There are a couple of ways to enjoy winter storm watching in Cannon Beach.

The most comfortable is cuddled up inside an ocean front suite at the Tolovana Inn, snug near a fireplace with your favorite beverage, watching the stormy skies and thundering waves crash against the shore and nearby Haystack Rock.

Or if you prefer, bundle up and get outdoors for some real action.  Rain gear and boots are recommended.    Sure, your hair may get whipped around, and it may be hard to know which way the rain is falling, but that’s part of the excitement.

Walking along the shore to experience an upfront view of the ocean’s magnificent power is invigorating.   But, be sure to stay alert.  Just five inches of water can move a five ton log.  And sneaker waves that join up up can quickly double their height.

Depending upon where you are, avoid climbing on cliffs and jetties.
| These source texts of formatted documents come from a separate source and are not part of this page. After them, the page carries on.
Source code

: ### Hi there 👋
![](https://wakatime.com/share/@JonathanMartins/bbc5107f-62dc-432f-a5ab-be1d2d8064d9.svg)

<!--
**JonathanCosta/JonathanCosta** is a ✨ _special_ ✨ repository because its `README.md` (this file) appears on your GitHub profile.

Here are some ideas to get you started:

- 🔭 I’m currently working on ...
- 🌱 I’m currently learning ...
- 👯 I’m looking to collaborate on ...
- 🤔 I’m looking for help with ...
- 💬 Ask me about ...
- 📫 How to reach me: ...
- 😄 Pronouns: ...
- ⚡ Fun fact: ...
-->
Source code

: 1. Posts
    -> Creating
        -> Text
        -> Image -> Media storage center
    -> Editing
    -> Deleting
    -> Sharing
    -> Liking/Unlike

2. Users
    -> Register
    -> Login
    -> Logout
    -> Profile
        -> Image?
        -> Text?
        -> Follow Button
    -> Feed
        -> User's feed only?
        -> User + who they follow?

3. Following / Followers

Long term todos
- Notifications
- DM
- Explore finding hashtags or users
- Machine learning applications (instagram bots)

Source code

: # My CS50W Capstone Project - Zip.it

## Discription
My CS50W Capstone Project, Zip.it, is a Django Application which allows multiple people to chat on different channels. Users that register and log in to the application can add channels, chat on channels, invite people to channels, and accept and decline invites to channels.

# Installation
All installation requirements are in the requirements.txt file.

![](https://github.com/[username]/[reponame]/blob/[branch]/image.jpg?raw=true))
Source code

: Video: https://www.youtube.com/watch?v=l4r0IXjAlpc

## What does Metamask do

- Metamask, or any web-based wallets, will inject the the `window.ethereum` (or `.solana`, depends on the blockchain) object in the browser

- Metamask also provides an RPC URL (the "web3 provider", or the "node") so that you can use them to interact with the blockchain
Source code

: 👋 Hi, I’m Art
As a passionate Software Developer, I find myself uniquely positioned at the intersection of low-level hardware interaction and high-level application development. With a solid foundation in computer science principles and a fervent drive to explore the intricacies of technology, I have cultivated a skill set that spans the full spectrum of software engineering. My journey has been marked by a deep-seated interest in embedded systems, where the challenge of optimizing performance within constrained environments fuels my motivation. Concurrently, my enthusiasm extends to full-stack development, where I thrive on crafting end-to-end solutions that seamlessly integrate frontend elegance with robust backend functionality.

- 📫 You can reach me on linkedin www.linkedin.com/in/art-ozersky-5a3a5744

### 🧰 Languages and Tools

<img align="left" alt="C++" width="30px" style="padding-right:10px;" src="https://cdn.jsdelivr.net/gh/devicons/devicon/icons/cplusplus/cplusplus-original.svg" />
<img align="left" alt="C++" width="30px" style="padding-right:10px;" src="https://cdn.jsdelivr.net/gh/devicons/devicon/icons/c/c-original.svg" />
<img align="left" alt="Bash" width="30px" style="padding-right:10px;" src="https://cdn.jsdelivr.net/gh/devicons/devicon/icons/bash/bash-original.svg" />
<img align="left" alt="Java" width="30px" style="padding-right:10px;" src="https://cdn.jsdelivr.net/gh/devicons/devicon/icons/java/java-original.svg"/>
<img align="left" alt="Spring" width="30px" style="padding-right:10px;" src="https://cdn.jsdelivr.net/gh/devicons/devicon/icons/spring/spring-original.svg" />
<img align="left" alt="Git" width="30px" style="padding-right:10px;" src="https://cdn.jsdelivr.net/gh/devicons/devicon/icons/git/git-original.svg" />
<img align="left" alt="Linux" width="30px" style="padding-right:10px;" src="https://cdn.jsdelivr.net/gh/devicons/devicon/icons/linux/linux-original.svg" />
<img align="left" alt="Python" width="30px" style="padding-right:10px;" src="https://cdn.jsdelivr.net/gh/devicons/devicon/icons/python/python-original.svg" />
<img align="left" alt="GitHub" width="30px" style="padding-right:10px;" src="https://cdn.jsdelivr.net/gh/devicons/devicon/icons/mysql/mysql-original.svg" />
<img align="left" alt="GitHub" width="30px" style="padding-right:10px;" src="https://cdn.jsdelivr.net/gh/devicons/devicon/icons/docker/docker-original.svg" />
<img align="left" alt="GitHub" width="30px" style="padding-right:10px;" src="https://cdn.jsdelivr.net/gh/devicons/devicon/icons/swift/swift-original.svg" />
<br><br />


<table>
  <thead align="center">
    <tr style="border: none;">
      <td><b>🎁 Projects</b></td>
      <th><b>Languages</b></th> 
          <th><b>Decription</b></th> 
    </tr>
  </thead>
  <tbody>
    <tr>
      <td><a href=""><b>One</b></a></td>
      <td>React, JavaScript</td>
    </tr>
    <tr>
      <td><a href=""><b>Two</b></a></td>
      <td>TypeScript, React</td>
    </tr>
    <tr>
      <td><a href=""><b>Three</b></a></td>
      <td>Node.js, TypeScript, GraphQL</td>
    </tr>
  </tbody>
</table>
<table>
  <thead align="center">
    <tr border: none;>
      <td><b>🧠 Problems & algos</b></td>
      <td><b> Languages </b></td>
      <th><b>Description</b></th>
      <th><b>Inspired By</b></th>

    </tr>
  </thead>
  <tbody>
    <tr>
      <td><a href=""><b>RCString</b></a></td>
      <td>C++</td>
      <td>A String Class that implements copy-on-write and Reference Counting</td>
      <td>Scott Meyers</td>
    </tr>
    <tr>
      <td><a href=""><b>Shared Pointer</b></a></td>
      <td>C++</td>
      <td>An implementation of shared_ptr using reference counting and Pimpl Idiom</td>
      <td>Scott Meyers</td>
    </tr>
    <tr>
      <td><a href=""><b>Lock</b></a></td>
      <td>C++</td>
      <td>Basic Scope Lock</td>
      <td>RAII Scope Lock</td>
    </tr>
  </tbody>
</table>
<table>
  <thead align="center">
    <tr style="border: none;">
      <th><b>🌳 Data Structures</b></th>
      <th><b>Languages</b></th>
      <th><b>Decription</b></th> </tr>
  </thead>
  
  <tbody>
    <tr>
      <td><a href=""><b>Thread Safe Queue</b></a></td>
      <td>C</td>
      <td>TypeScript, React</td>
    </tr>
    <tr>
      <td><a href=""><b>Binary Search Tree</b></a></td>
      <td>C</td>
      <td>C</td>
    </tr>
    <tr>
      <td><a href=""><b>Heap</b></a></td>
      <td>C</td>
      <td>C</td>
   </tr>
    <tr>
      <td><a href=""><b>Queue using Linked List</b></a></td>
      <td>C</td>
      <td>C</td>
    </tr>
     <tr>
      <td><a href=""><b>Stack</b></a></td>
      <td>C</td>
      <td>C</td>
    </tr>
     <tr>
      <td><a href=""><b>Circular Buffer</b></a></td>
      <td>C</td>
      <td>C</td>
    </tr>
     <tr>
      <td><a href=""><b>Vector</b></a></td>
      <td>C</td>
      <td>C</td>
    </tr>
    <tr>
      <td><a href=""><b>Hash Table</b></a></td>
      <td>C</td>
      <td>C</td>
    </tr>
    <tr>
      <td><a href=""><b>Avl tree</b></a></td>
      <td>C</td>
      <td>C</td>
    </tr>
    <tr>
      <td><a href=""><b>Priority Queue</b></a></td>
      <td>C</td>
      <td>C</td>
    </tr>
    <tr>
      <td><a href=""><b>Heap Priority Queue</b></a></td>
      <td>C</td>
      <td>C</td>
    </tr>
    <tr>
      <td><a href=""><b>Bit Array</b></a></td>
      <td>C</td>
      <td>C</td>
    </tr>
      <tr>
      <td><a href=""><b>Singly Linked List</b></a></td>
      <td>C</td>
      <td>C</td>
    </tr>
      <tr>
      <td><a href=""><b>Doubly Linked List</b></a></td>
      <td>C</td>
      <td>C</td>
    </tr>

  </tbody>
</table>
Large rocks are slippery.  And, they can shift.

But drying off and warming up after a brisk  storm walk is part of the experience.  And, a bowl of clam chowder from Mo’s Restaurant, next door to Tolovana Inn, is both welcome and restorative.

The day after a storm is the best time for beach combing.  That’s when the ocean’s flotsam and jetsam are washed ashore and treasure hunting is at its best.   You can find anything from amazing shells to some random cargo that might have fallen off an ocean barge.

You can enjoy the calm—again–before the next storm.